EDS 232


Lesson 5

KNN and accuracy metrics

In this lesson



  • The classification setting and how it differs from regression
  • K-Nearest Neighbors (KNN) as a simple classification method
  • Accuracy assessment: the confusion matrix, precision, recall, and \(F_1\) score
  • Overfitting in classification and the bias-variance tradeoff

From regression to classification

From regression to classification


So far, our response variable \(Y\) has always been quantitative.

In many real-world problems the response is qualitative (categorical): meaning the response takes a value in a discrete set of classes.


Classifying = predicting the class of a new observation.


Classic examples:

  • Is this email spam or not?
  • Handwritten character recognition
  • Image classification

Environmental examples:

  • Does a water sample exceed a contamination threshold?
  • Is a species present or absent at a given location?
  • Is a certain study site healthy or degraded?

A guiding example

Our example dataset


A synthetic dataset “tracking” 300 coastal monitoring stations along CA coast:


  • temp_anomaly — sea surface temperature anomaly (°C): deviation of ocean’s temperature from long-term average
  • nitrate — nitrate concentration (μmol/L)
  • status — kelp forest condition: healthy or degraded


Can we predict whether a site is healthy or degraded

based on its oceanographic conditions?

Data overview


Synthetic data generated for educational purposes only

K-Nearest Neighbors

The KNN algorithm


  • One of the simplest classification methods
  • Classify a new observation by majority vote among its nearest neighbors in the training data


Given a training set and a new test observation \(x_0\):

  1. Choose an integer \(K \geq 1\).
  2. Identify the \(K\) points in the training data closest to \(x_0\).
  3. Identify the majority class among those \(K\) neighbors.
  4. Assign that class as the prediction for \(x_0\).

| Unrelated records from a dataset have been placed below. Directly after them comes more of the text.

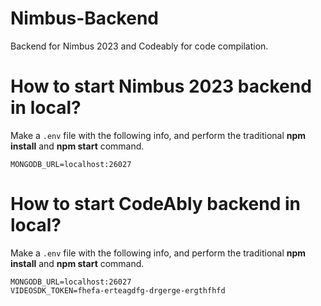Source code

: # Nimbus-Backend
Backend for Nimbus 2023 and Codeably for code compilation.

# How to start Nimbus 2023 backend in local?
Make a `.env` file with the following info, and perform the traditional <strong>npm install</strong> and <strong>npm start</strong> command.
```
MONGODB_URL=localhost:26027
```

# How to start CodeAbly backend in local?
Make a `.env` file with the following info, and perform the traditional <strong>npm install</strong> and <strong>npm start</strong> command.
```
MONGODB_URL=localhost:26027
VIDEOSDK_TOKEN=fhefa-erteagdfg-drgerge-ergthfhfd
```

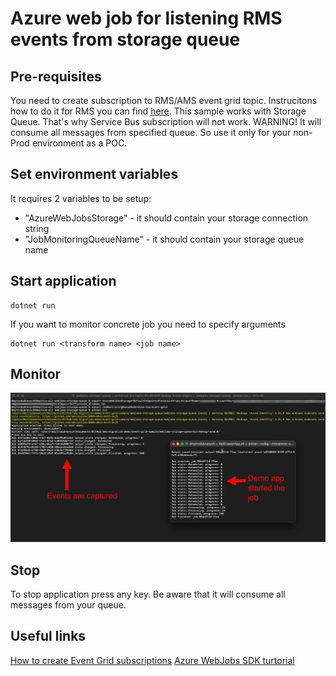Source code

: # Azure web job for listening RMS events from storage queue

## Pre-requisites

You need to create subscription to RMS/AMS event grid topic. Instrucitons how to do it for RMS you can find [here](../../docs/how-to-get-credentials.md).
This sample works with Storage Queue. That's why Service Bus subscription will not work.
WARNING! It will consume all messages from specified queue. So use it only for your non-Prod environment as a POC.

## Set environment variables

It requires 2 variables to be setup:

* "AzureWebJobsStorage" - it should contain your storage connection string
* "JobMonitoringQueueName" - it should contain your storage queue name

## Start application

```console
dotnet run
```

If you want to monitor concrete job you need to specify arguments

```console
dotnet run <transform name> <job name>
```

## Monitor

![example](example.png)

## Stop

To stop application press any key. Be aware that it will consume all messages from your queue.

## Useful links

[How to create Event Grid subscriptions](https://learn.microsoft.com/en-us/azure/data-explorer/ingest-data-event-grid-manual)
[Azure WebJobs SDK turtorial](https://learn.microsoft.com/en-us/azure/app-service/webjobs-sdk-get-started)
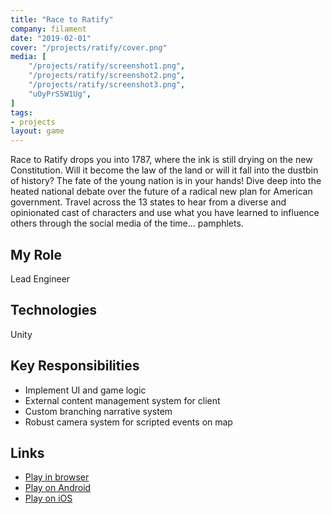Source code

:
 ```yaml
---
title: "Race to Ratify"
company: filament
date: "2019-02-01"
cover: "/projects/ratify/cover.png"
media: [
    "/projects/ratify/screenshot1.png",
    "/projects/ratify/screenshot2.png",
    "/projects/ratify/screenshot3.png",
    "uOyPrS5W1Ug",
]
tags:
- projects
layout: game
---
```


Race to Ratify drops you into 1787, where the ink is still drying on the new Constitution. Will it become the law of the land or will it fall into the dustbin of history? The fate of the young nation is in your hands! Dive deep into the heated national debate over the future of a radical new plan for American government. Travel across the 13 states to hear from a diverse and opinionated cast of characters and use what you have learned to influence others through the social media of the time... pamphlets.

## My Role
Lead Engineer

## Technologies
Unity

## Key Responsibilities
* Implement UI and game logic
* External content management system for client
* Custom branching narrative system
* Robust camera system for scripted events on map

## Links
* [Play in browser](https://www.icivics.org/games/race-to-ratify)
* [Play on Android](https://play.google.com/store/apps/details?id=com.filament.icivics.ratify&hl=en)
* [Play on iOS](https://itunes.apple.com/us/app/race-to-ratify/id1454292874?mt=8)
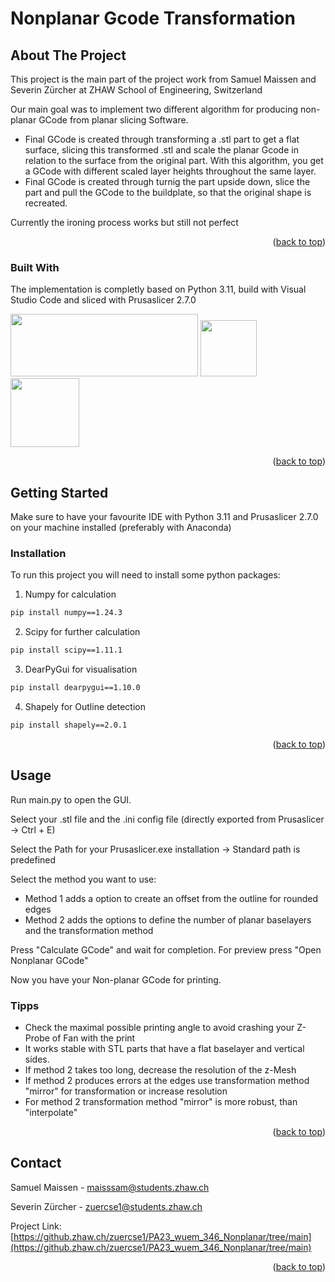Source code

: <a name="readme-top"></a>

# Nonplanar Gcode Transformation


<!-- ABOUT THE PROJECT -->
## About The Project


This project is the main part of the project work from Samuel Maissen and Severin Zürcher at ZHAW School of Engineering, Switzerland

Our main goal was to implement two different algorithm for producing non-planar GCode from planar slicing Software.
* Final GCode is created through transforming a .stl part to get a flat surface, slicing this transformed .stl and scale the planar Gcode in relation to the surface from the original part. With this algorithm, you get a GCode with different scaled layer heights throughout the same layer.
* Final GCode is created through turnig the part upside down, slice the part and pull the GCode to the buildplate, so that the original shape is recreated. 

Currently the ironing process works but still not perfect

<p align="right">(<a href="#readme-top">back to top</a>)</p>



### Built With

The implementation is completly based on Python 3.11, build with Visual Studio Code and sliced with Prusaslicer 2.7.0

<img src="https://upload.wikimedia.org/wikipedia/commons/thumb/f/f8/Python_logo_and_wordmark.svg/2560px-Python_logo_and_wordmark.svg.png" width="300" height="100">   <img src="https://code.visualstudio.com/assets/images/code-stable.png" width="90" height="90">    <img src="https://help.prusa3d.com/wp-content/uploads/PSlogo-1.jpg" width="110" height="110">
<p align="right">(<a href="#readme-top">back to top</a>)</p>



<!-- GETTING STARTED -->
## Getting Started

Make sure to have your favourite IDE with Python 3.11 and Prusaslicer 2.7.0 on your machine installed (preferably with Anaconda)


### Installation

To run this project you will need to install some python packages:
1. Numpy for calculation
```sh
pip install numpy==1.24.3
```
2. Scipy for further calculation
```sh
pip install scipy==1.11.1
```
3. DearPyGui for visualisation
```sh
pip install dearpygui==1.10.0
```
4. Shapely for Outline detection
```sh
pip install shapely==2.0.1
  ```

<p align="right">(<a href="#readme-top">back to top</a>)</p>



<!-- USAGE EXAMPLES -->
## Usage

Run main.py to open the GUI. 

Select your .stl file and the .ini config file (directly exported from Prusaslicer -> Ctrl + E)

Select the Path for your Prusaslicer.exe installation -> Standard path is predefined

Select the method you want to use:
* Method 1 adds a option to create an offset from the outline for rounded edges
* Method 2 adds the options to define the number of planar baselayers and the transformation method

Press "Calculate GCode" and wait for completion. For preview press "Open Nonplanar GCode"

Now you have your Non-planar GCode for printing.

### Tipps
* Check the maximal possible printing angle to avoid crashing your Z-Probe of Fan with the print
* It works stable with STL parts that have a flat baselayer and vertical sides.
* If method 2 takes too long, decrease the resolution of the z-Mesh
* If method 2 produces errors at the edges use transformation method "mirror" for transformation or increase resolution
* For method 2 transformation method "mirror" is more robust, than "interpolate"

<p align="right">(<a href="#readme-top">back to top</a>)</p>



<!-- CONTACT -->
## Contact

Samuel Maissen  - maisssam@students.zhaw.ch

Severin Zürcher - zuercse1@students.zhaw.ch

Project Link: [https://github.zhaw.ch/zuercse1/PA23_wuem_346_Nonplanar/tree/main](https://github.zhaw.ch/zuercse1/PA23_wuem_346_Nonplanar/tree/main)

<p align="right">(<a href="#readme-top">back to top</a>)</p>
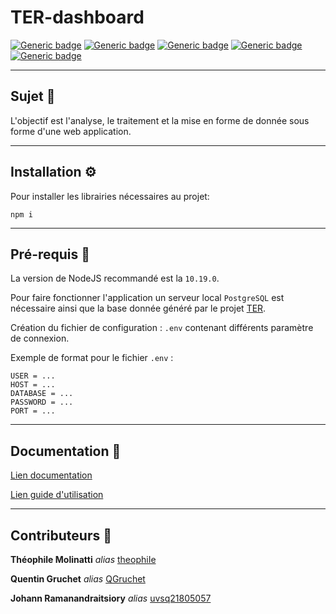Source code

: # TER-dashboard

[![Generic badge](https://img.shields.io/badge/NodeJS-10.19.0-success.svg)](https://nodejs.org/en/) [![Generic badge](https://img.shields.io/badge/Express-4.17.3-success.svg)](https://expressjs.com/) [![Generic badge](https://img.shields.io/badge/EJS-3.1.6-success.svg)](https://ejs.co/) [![Generic badge](https://img.shields.io/badge/PostgreSQL-12.9-success.svg)](https://www.postgresql.org/docs/current/) [![Generic badge](https://img.shields.io/badge/web-Les_Surligneurs-success.svg)](https://lessurligneurs.eu/)

-------

## Sujet 📖

L'objectif est l'analyse, le traitement et la mise en forme de donnée sous forme d'une web application.

-------

## Installation ⚙
Pour installer les librairies nécessaires au projet: 
```shell
npm i
```

-------

## Pré-requis 📂
La version de NodeJS recommandé est la `10.19.0`.

Pour faire fonctionner l'application un serveur local `PostgreSQL` est nécessaire ainsi que la base donnée généré par le projet [TER](https://github.com/theophiIe/TER).

Création du fichier de configuration : `.env` contenant différents paramètre de connexion.

Exemple de format pour le fichier `.env` :
```text
USER = ...
HOST = ...
DATABASE = ...
PASSWORD = ...
PORT = ...
```

-------

## Documentation 📄

[Lien documentation](https://github.com/theophiIe/TER-dashboard/blob/main/DOCUMENTATION.md)


[Lien guide d'utilisation](https://github.com/theophiIe/TER-dashboard/blob/main/GUIDE_UTILISATION.md)

-------

## Contributeurs 👥

**Théophile Molinatti** _alias_ [theophiIe](https://github.com/theophiIe)

**Quentin Gruchet** _alias_ [QGruchet](https://github.com/QGruchet)

**Johann Ramanandraitsiory** _alias_ [uvsq21805057](https://github.com/uvsq21805057)
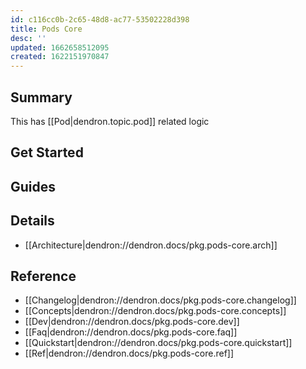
 ```yaml
---
id: c116cc0b-2c65-48d8-ac77-53502228d398
title: Pods Core
desc: ''
updated: 1662658512095
created: 1622151970847
---
```



## Summary

This has [[Pod|dendron.topic.pod]] related logic


## Get Started

## Guides

## Details
- [[Architecture|dendron://dendron.docs/pkg.pods-core.arch]]

## Reference
- [[Changelog|dendron://dendron.docs/pkg.pods-core.changelog]]
- [[Concepts|dendron://dendron.docs/pkg.pods-core.concepts]]
- [[Dev|dendron://dendron.docs/pkg.pods-core.dev]]
- [[Faq|dendron://dendron.docs/pkg.pods-core.faq]]
- [[Quickstart|dendron://dendron.docs/pkg.pods-core.quickstart]]
- [[Ref|dendron://dendron.docs/pkg.pods-core.ref]]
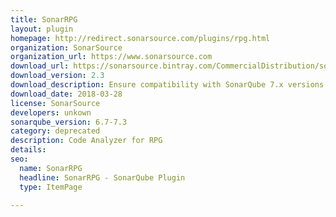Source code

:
 ```yaml
---
title: SonarRPG
layout: plugin
homepage: http://redirect.sonarsource.com/plugins/rpg.html
organization: SonarSource
organization_url: https://www.sonarsource.com
download_url: https://sonarsource.bintray.com/CommercialDistribution/sonar-rpg-plugin/sonar-rpg-plugin-2.3.0.1187.jar
download_version: 2.3
download_description: Ensure compatibility with SonarQube 7.x versions
download_date: 2018-03-28
license: SonarSource
developers: unkown
sonarqube_version: 6.7-7.3
category: deprecated
description: Code Analyzer for RPG
details: 
seo: 
  name: SonarRPG
  headline: SonarRPG - SonarQube Plugin
  type: ItemPage

---
```

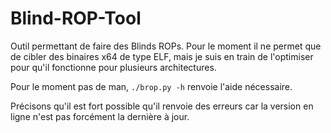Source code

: # Blind-ROP-Tool

Outil permettant de faire des Blinds ROPs. Pour le moment il ne permet que de cibler des binaires x64 de type ELF, mais je suis en train de l'optimiser pour qu'il fonctionne pour plusieurs architectures.

Pour le moment pas de man, ```./brop.py -h``` renvoie l'aide nécessaire.

Précisons qu'il est fort possible qu'il renvoie des erreurs car la version en ligne n'est pas forcément la dernière à jour.
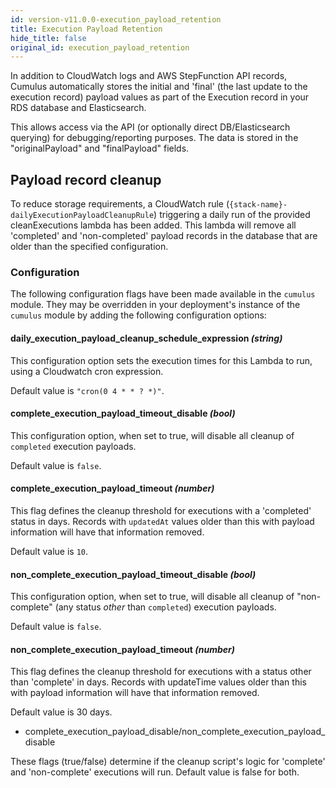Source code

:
```yaml
---
id: version-v11.0.0-execution_payload_retention
title: Execution Payload Retention
hide_title: false
original_id: execution_payload_retention
---
```


In addition to CloudWatch logs and AWS StepFunction API records, Cumulus automatically stores the initial and 'final' (the last update to the execution record) payload values as part of the Execution record in your RDS database and Elasticsearch.

This allows access via the API (or optionally direct DB/Elasticsearch querying) for debugging/reporting purposes.    The data is stored in the "originalPayload" and "finalPayload" fields.

## Payload record cleanup

To reduce storage requirements, a CloudWatch rule (`{stack-name}-dailyExecutionPayloadCleanupRule`) triggering a daily run of the provided cleanExecutions lambda has been added.  This lambda will remove all 'completed' and 'non-completed' payload records in the database that are older than the specified configuration.

### Configuration

The following configuration flags have been made available in the `cumulus` module.   They may be overridden in your deployment's instance of the `cumulus` module by adding the following configuration options:

#### daily_execution_payload_cleanup_schedule_expression _(string)_

This configuration option sets the execution times for this Lambda to run, using a Cloudwatch cron expression.

Default value is `"cron(0 4 * * ? *)"`.

#### complete_execution_payload_timeout_disable _(bool)_

This configuration option, when set to true, will disable all cleanup of `completed` execution payloads.

Default value is `false`.

#### complete_execution_payload_timeout _(number)_

This flag defines the cleanup threshold for executions with a 'completed' status in days.   Records with `updatedAt` values older than this with payload information  will have that information removed.

Default value is `10`.

#### non_complete_execution_payload_timeout_disable _(bool)_

This configuration option, when set to true, will disable all cleanup of "non-complete" (any status _other_ than `completed`) execution payloads.

Default value is `false`.

#### non_complete_execution_payload_timeout _(number)_

This flag defines the cleanup threshold for executions with a status other than 'complete' in days.   Records with updateTime values older than this with payload information  will have that information removed.

Default value is 30 days.

- complete_execution_payload_disable/non_complete_execution_payload_disable

These flags (true/false) determine if the cleanup script's logic for 'complete' and 'non-complete' executions will run.   Default value is false for both.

There is no model training or fitting.

Just store the data and vote at prediction time.

Check-in


KNN algorithm:

  1. Choose an integer \(K \geq 1\).
  2. Identify the \(K\) points in the training data closest to \(x_0\).
  3. Identify the majority class among those \(K\) neighbors.
  4. Assign that class as the prediction for \(x_0\).

Using K=3:

  1. What class would KNN assign to \(x_0\)? Why?
  2. What would change if we used \(K=1\) instead?
  3. What would happen if \(K =\) total number of training observations?

Check-in


KNN algorithm:

  1. Choose an integer \(K \geq 1\).
  2. Identify the \(K\) points in the training data closest to \(x_0\).
  3. Identify the majority class among those \(K\) neighbors.
  4. Assign that class as the prediction for \(x_0\).
  1. Healthy. Two of the three neighbors are blue (healthy), so healthy wins the majority vote.
  2. With \(K=1\) the predictions are determined by the single closest training point.
  3. We would always predict the majority class for every observation.

Applying KNN to example data (K = 10)


Shaded regions = predicted class. Decision boundary = boundary between predicted class regions.

Points in the “wrong” region are misclassified.

Applying KNN to example data (K = 10)


Shaded regions = predicted class. Decision boundary = boundary between predicted class regions.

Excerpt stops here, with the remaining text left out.